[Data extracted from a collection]
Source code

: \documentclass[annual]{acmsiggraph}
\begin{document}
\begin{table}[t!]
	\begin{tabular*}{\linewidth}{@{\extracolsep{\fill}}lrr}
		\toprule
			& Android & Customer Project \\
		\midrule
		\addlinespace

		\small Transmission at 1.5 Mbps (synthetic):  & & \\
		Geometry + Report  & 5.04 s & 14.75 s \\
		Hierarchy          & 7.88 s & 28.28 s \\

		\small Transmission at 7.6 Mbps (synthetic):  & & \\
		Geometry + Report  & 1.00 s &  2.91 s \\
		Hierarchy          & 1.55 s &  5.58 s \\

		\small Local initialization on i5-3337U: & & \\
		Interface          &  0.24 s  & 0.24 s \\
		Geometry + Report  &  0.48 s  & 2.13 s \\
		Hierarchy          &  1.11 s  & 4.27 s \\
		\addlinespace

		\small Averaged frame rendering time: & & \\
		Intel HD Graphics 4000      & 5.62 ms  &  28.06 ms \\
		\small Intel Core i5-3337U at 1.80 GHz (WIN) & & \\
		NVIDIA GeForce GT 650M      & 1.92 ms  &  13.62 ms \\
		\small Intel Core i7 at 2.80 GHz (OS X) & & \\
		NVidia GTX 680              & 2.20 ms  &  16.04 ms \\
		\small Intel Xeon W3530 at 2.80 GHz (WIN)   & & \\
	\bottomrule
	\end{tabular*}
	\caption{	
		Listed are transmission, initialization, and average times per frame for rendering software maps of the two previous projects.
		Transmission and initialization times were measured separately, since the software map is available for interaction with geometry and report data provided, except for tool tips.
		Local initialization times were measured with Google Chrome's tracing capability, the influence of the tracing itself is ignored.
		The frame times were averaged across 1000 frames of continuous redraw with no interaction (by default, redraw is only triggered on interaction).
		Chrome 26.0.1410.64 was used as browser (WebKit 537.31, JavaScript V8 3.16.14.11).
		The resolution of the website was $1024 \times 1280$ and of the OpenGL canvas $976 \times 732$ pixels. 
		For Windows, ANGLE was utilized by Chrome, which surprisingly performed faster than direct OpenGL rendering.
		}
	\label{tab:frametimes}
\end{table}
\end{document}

Task objective => Print only the lines from the top of the data above down to the line holding "NVIDIA GeForce GT", inclusive.

Response =>
Source code

: \documentclass[annual]{acmsiggraph}
\begin{document}
\begin{table}[t!]
	\begin{tabular*}{\linewidth}{@{\extracolsep{\fill}}lrr}
		\toprule
			& Android & Customer Project \\
		\midrule
		\addlinespace

		\small Transmission at 1.5 Mbps (synthetic):  & & \\
		Geometry + Report  & 5.04 s & 14.75 s \\
		Hierarchy          & 7.88 s & 28.28 s \\

		\small Transmission at 7.6 Mbps (synthetic):  & & \\
		Geometry + Report  & 1.00 s &  2.91 s \\
		Hierarchy          & 1.55 s &  5.58 s \\

		\small Local initialization on i5-3337U: & & \\
		Interface          &  0.24 s  & 0.24 s \\
		Geometry + Report  &  0.48 s  & 2.13 s \\
		Hierarchy          &  1.11 s  & 4.27 s \\
		\addlinespace

		\small Averaged frame rendering time: & & \\
		Intel HD Graphics 4000      & 5.62 ms  &  28.06 ms \\
		\small Intel Core i5-3337U at 1.80 GHz (WIN) & & \\
		NVIDIA GeForce GT 650M      & 1.92 ms  &  13.62 ms \\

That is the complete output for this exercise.